═══ RECORD EXTRACTS ═══

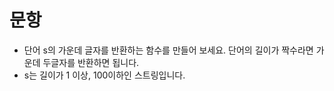 # 문항
- 단어 s의 가운데 글자를 반환하는 함수를 만들어 보세요. 단어의 길이가 짝수라면 가운데 두글자를 반환하면 됩니다.
- s는 길이가 1 이상, 100이하인 스트링입니다.

<!--
# 답안
```java
public class CenterChar {
	public static void main(String[] args) {	
		System.out.println(getCenterChar("abcde"));
		System.out.println(getCenterChar("abcdef"));
	}
	
	static String getCenterChar(String str) {
		String c = "";
		if(str.length()%2==0){
			c = str.charAt((str.length()/2)-1)+""+str.charAt(str.length()/2);
		} else{
			c = str.charAt(str.length()/2)+"";
		}
		
		return c;
	}
}
```
-->
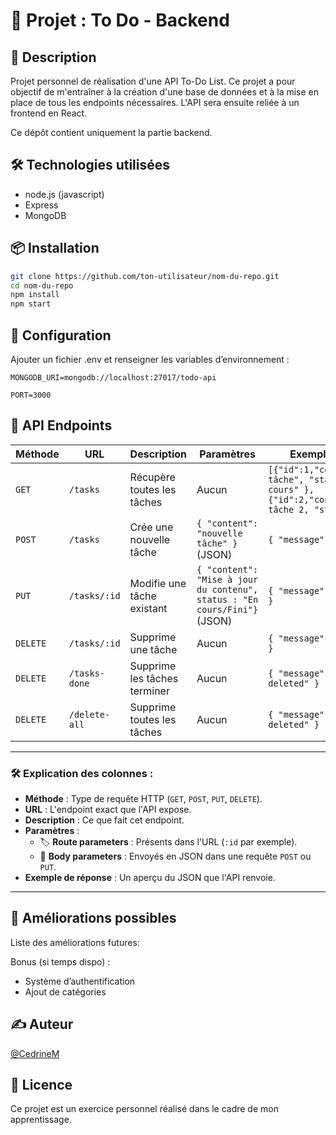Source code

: # 🔗 Projet : To Do - Backend

## 📌 Description

Projet personnel de réalisation d'une API To-Do List.
Ce projet a pour objectif de m'entraîner à la création d'une base de données et à la mise en place de tous les endpoints nécessaires.
L'API sera ensuite reliée à un frontend en React.

Ce dépôt contient uniquement la partie backend.

## 🛠️ Technologies utilisées

- node.js (javascript)
- Express
- MongoDB

## 📦 Installation

```bash
git clone https://github.com/ton-utilisateur/nom-du-repo.git
cd nom-du-repo
npm install
npm start
```

## 🔑 Configuration

Ajouter un fichier .env et renseigner les variables d’environnement :

```
MONGODB_URI=mongodb://localhost:27017/todo-api

PORT=3000

```

## 🔧 API Endpoints

| Méthode  | URL           | Description                  | Paramètres                                                                | Exemple de réponse                                                                                                     |
| -------- | ------------- | ---------------------------- | ------------------------------------------------------------------------- | ---------------------------------------------------------------------------------------------------------------------- |
| `GET`    | `/tasks`      | Récupère toutes les tâches   | Aucun                                                                     | `[{"id":1,"content":"nouvelle tâche", "status" : "En cours" },{"id":2,"content":"nouvelle tâche 2, "status": "Fini"}]` |
| `POST`   | `/tasks`      | Crée une nouvelle tâche      | `{ "content": "nouvelle tâche" }` (JSON)                                  | `{ "message": "Task created"}`                                                                                         |
| `PUT`    | `/tasks/:id`  | Modifie une tâche existant   | `{ "content": "Mise à jour du contenu", status : "En cours/Fini"}` (JSON) | `{ "message": "Task modified" }`                                                                                       |
| `DELETE` | `/tasks/:id`  | Supprime une tâche           | Aucun                                                                     | `{ "message": "Task deleted" }`                                                                                        |
| `DELETE` | `/tasks-done` | Supprime les tâches terminer | Aucun                                                                     | `{ "message": "Tasks done deleted" }`                                                                                  |
| `DELETE` | `/delete-all` | Supprime toutes les tâches   | Aucun                                                                     | `{ "message": "All Tasks deleted" }`                                                                                   |

---

### 🛠 **Explication des colonnes** :

- **Méthode** : Type de requête HTTP (`GET`, `POST`, `PUT`, `DELETE`).
- **URL** : L'endpoint exact que l'API expose.
- **Description** : Ce que fait cet endpoint.
- **Paramètres** :
  - 🏷 **Route parameters** : Présents dans l'URL (`:id` par exemple).
  - 📩 **Body parameters** : Envoyés en JSON dans une requête `POST` ou `PUT`.
- **Exemple de réponse** : Un aperçu du JSON que l'API renvoie.

---

## 🚧 Améliorations possibles

Liste des améliorations futures:

Bonus (si temps dispo) :

- Système d’authentification
- Ajout de catégories

## ✍️ Auteur

[@CedrineM](https://github.com/CedrineM)

## 📜 Licence

Ce projet est un exercice personnel réalisé dans le cadre de mon apprentissage.
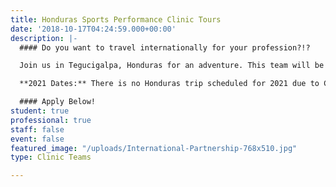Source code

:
 ```yaml
---
title: Honduras Sports Performance Clinic Tours
date: '2018-10-17T04:24:59.000+00:00'
description: |-
  #### Do you want to travel internationally for your profession?!?

  Join us in Tegucigalpa, Honduras for an adventure. This team will be teaching at the National Autonomous University of Honduras (UNAH) and co-hosting a conference with the Honduran Olympic Committee. A variety of sports medicine, strength & conditioning, exercise science professionals and students are needed to fill out this team. Help connect with professionals and students, while communicating Christ’s love with others!

  **2021 Dates:** There is no Honduras trip scheduled for 2021 due to COVID-19. Check back with us to see when we are going there in 2022!

  #### Apply Below!
student: true
professional: true
staff: false
event: false
featured_image: "/uploads/International-Partnership-768x510.jpg"
type: Clinic Teams

---
```

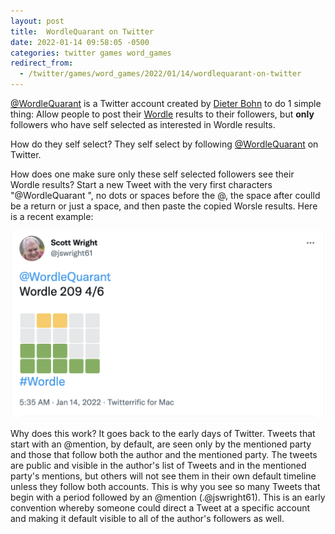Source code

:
 ```yaml
---
layout: post
title:  WordleQuarant on Twitter
date: 2022-01-14 09:58:05 -0500
categories: twitter games word_games
redirect_from:
  - /twitter/games/word_games/2022/01/14/wordlequarant-on-twitter
---
```

[@WordleQuarant](https://twitter.com/wordlequarant) is a Twitter account created by [Dieter Bohn](https://twitter.com/backlon)
to do 1 simple thing: Allow people to post their [Wordle](https://www.powerlanguage.co.uk/wordle/) results to their
followers, but **only** followers who have self selected as interested in Wordle results.

How do they self select? They self select by following [@WordleQuarant](https://twitter.com/wordlequarant) on Twitter.

How does one make sure only these
self selected followers see their Wordle results? Start a new Tweet with the very first characters "@WordleQuarant ",
no dots or spaces before the @, the space after coulld be a return or just a space, and then paste the copied Worsle results. Here is a recent example:

[![Wordle Post example](/assets/wordle_tweet.png)](https://twitter.com/jswright61/status/1481938097717882881 )

Why does this work? It goes back to the early days of Twitter. Tweets that start with an @mention, by default, are seen
only by the mentioned party and those that follow both the author and the mentioned party. The tweets are public and
visible in the author's list of Tweets and in the mentioned party's mentions, but others will not see them in their
own default timeline unless they follow both accounts. This is why you see so many Tweets that begin with a period
followed by an @mention (.@jswright61). This is an early convention whereby someone could direct a Tweet at a specific
account and making it default visible to all of the author's followers as well.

═══

● **WHAT TO WORK ON**: The lines above should be transcribed exactly, with every image removed.

● **RESULT OF THE EXERCISE**:
 # 문항
- 단어 s의 가운데 글자를 반환하는 함수를 만들어 보세요. 단어의 길이가 짝수라면 가운데 두글자를 반환하면 됩니다.
- s는 길이가 1 이상, 100이하인 스트링입니다.

<!--
# 답안
```java
public class CenterChar {
	public static void main(String[] args) {	
		System.out.println(getCenterChar("abcde"));
		System.out.println(getCenterChar("abcdef"));
	}
	
	static String getCenterChar(String str) {
		String c = "";
		if(str.length()%2==0){
			c = str.charAt((str.length()/2)-1)+""+str.charAt(str.length()/2);
		} else{
			c = str.charAt(str.length()/2)+"";
		}
		
		return c;
	}
}
```
-->
Source code

: # 🔗 Projet : To Do - Backend

## 📌 Description

Projet personnel de réalisation d'une API To-Do List.
Ce projet a pour objectif de m'entraîner à la création d'une base de données et à la mise en place de tous les endpoints nécessaires.
L'API sera ensuite reliée à un frontend en React.

Ce dépôt contient uniquement la partie backend.

## 🛠️ Technologies utilisées

- node.js (javascript)
- Express
- MongoDB

## 📦 Installation

```bash
git clone https://github.com/ton-utilisateur/nom-du-repo.git
cd nom-du-repo
npm install
npm start
```

## 🔑 Configuration

Ajouter un fichier .env et renseigner les variables d’environnement :

```
MONGODB_URI=mongodb://localhost:27017/todo-api

PORT=3000

```

## 🔧 API Endpoints

| Méthode  | URL           | Description                  | Paramètres                                                                | Exemple de réponse                                                                                                     |
| -------- | ------------- | ---------------------------- | ------------------------------------------------------------------------- | ---------------------------------------------------------------------------------------------------------------------- |
| `GET`    | `/tasks`      | Récupère toutes les tâches   | Aucun                                                                     | `[{"id":1,"content":"nouvelle tâche", "status" : "En cours" },{"id":2,"content":"nouvelle tâche 2, "status": "Fini"}]` |
| `POST`   | `/tasks`      | Crée une nouvelle tâche      | `{ "content": "nouvelle tâche" }` (JSON)                                  | `{ "message": "Task created"}`                                                                                         |
| `PUT`    | `/tasks/:id`  | Modifie une tâche existant   | `{ "content": "Mise à jour du contenu", status : "En cours/Fini"}` (JSON) | `{ "message": "Task modified" }`                                                                                       |
| `DELETE` | `/tasks/:id`  | Supprime une tâche           | Aucun                                                                     | `{ "message": "Task deleted" }`                                                                                        |
| `DELETE` | `/tasks-done` | Supprime les tâches terminer | Aucun                                                                     | `{ "message": "Tasks done deleted" }`                                                                                  |
| `DELETE` | `/delete-all` | Supprime toutes les tâches   | Aucun                                                                     | `{ "message": "All Tasks deleted" }`                                                                                   |

---

### 🛠 **Explication des colonnes** :

- **Méthode** : Type de requête HTTP (`GET`, `POST`, `PUT`, `DELETE`).
- **URL** : L'endpoint exact que l'API expose.
- **Description** : Ce que fait cet endpoint.
- **Paramètres** :
  - 🏷 **Route parameters** : Présents dans l'URL (`:id` par exemple).
  - 📩 **Body parameters** : Envoyés en JSON dans une requête `POST` ou `PUT`.
- **Exemple de réponse** : Un aperçu du JSON que l'API renvoie.

---

## 🚧 Améliorations possibles

Liste des améliorations futures:

Bonus (si temps dispo) :

- Système d’authentification
- Ajout de catégories

## ✍️ Auteur

[@CedrineM](https://github.com/CedrineM)

## 📜 Licence

Ce projet est un exercice personnel réalisé dans le cadre de mon apprentissage.
Source code

:
 ```yaml
---
title: Honduras Sports Performance Clinic Tours
date: '2018-10-17T04:24:59.000+00:00'
description: |-
  #### Do you want to travel internationally for your profession?!?

  Join us in Tegucigalpa, Honduras for an adventure. This team will be teaching at the National Autonomous University of Honduras (UNAH) and co-hosting a conference with the Honduran Olympic Committee. A variety of sports medicine, strength & conditioning, exercise science professionals and students are needed to fill out this team. Help connect with professionals and students, while communicating Christ’s love with others!

  **2021 Dates:** There is no Honduras trip scheduled for 2021 due to COVID-19. Check back with us to see when we are going there in 2022!

  #### Apply Below!
student: true
professional: true
staff: false
event: false
featured_image: "/uploads/International-Partnership-768x510.jpg"
type: Clinic Teams

---
```

Source code

:
 ```yaml
---
layout: post
title:  WordleQuarant on Twitter
date: 2022-01-14 09:58:05 -0500
categories: twitter games word_games
redirect_from:
  - /twitter/games/word_games/2022/01/14/wordlequarant-on-twitter
---
```

[@WordleQuarant](https://twitter.com/wordlequarant) is a Twitter account created by [Dieter Bohn](https://twitter.com/backlon)
to do 1 simple thing: Allow people to post their [Wordle](https://www.powerlanguage.co.uk/wordle/) results to their
followers, but **only** followers who have self selected as interested in Wordle results.

How do they self select? They self select by following [@WordleQuarant](https://twitter.com/wordlequarant) on Twitter.

How does one make sure only these
self selected followers see their Wordle results? Start a new Tweet with the very first characters "@WordleQuarant ",
no dots or spaces before the @, the space after coulld be a return or just a space, and then paste the copied Worsle results. Here is a recent example:

[![Wordle Post example](/assets/wordle_tweet.png)](https://twitter.com/jswright61/status/1481938097717882881 )

Why does this work? It goes back to the early days of Twitter. Tweets that start with an @mention, by default, are seen
only by the mentioned party and those that follow both the author and the mentioned party. The tweets are public and
visible in the author's list of Tweets and in the mentioned party's mentions, but others will not see them in their
own default timeline unless they follow both accounts. This is why you see so many Tweets that begin with a period
followed by an @mention (.@jswright61). This is an early convention whereby someone could direct a Tweet at a specific
account and making it default visible to all of the author's followers as well.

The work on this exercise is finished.